Une variabilité importante des besoins entre les truies
Comme base de travail, les chercheurs disposent d’Inraporc, un outil d’analyse des performances et d’évaluation des stratégies alimentaires appliquées en élevage dont la première version a été mise à disposition des nutritionnistes en 2006. Grâce à cet outil, l’utilisateur peut savoir comment les nutriments apportés par l’aliment sont valorisés par l’animal. Cependant, les besoins nutritionnels sont établis sur la base des performances moyennes du troupeau, et non à l’échelle individuelle.

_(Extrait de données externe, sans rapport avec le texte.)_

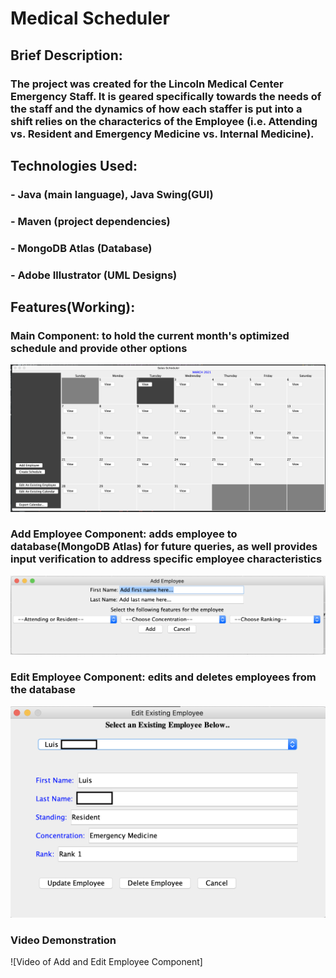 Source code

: # Medical Scheduler
## Brief Description:
### The project was created for the Lincoln Medical Center Emergency Staff. It is geared specifically towards the needs of the staff and the dynamics of how each staffer is put into a shift relies on the characterics of the Employee (i.e. Attending vs. Resident and Emergency Medicine vs. Internal Medicine).
## Technologies Used:
### - Java (main language), Java Swing(GUI)
### - Maven (project dependencies)
### - MongoDB Atlas (Database)

### - Adobe Illustrator (UML Designs)

## Features(Working):
### Main Component: to hold the current month's optimized schedule and provide other options
![Image of main calendar component](https://github.com/Salas123/Medical-Scheduler/blob/master/assests/calendarGUI.png)

### Add Employee Component: adds employee to database(MongoDB Atlas) for future queries, as well provides input verification to address specific employee characteristics
![Image of add employee component](https://github.com/Salas123/Medical-Scheduler/blob/master/assests/addEmployeeGUI.png)


### Edit Employee Component: edits and deletes employees from the database
![Image of edit employee component](https://github.com/Salas123/Medical-Scheduler/blob/master/assests/editEmployeeGUI.png)

### Video Demonstration 
![Video of Add and Edit Employee Component]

Or, il existe une variabilité importante des besoins entre les truies. « Cette variabilité peut être prise en compte pour les truies en lactation en utilisant les données disponibles en élevage à la mise bas (rang de portée, poids et épaisseur de lard dorsal, taille et poids de la portée) pendant la lactation (adoptions, mortalités de porcelets, consommations journalières de la truie) et au sevrage (taille et poids de portée) », indique Charlotte Gaillard, qui a cosigné une publication sur ce sujet aux dernières journées de la recherche porcine. Pour les truies gestantes, l’activité physique (mesurée par des accéléromètres, voir Réussir Porc avril 2019 page 28) et le logement (type de sol et température de la salle) sont également intégrés au calcul de la ration.
Le principe de fonctionnement imaginé par l’Inra repose sur l’élaboration d’un système d’aide à la décision (un programme informatique) qui pilote les appareils de distribution individuelle d’aliment. Le système utilise l’historique des informations relatives à la truie (performances et caractéristiques sur l’ensemble de sa carrière) ainsi que les données générales spécifiques à l’élevage. Ces données peuvent être renseignées soit par l’éleveur (GTTT), soit par des capteurs (température…). Les besoins de chaque truie sont calculés quotidiennement. Dans un premier temps, le système quantifie l’énergie nécessaire, ainsi que les acides aminés et les minéraux. Il détermine ensuite la quantité et la composition de la ration à distribuer. Cette ration est préparée en mélangeant les différents aliments disponibles dans l’appareil de distribution.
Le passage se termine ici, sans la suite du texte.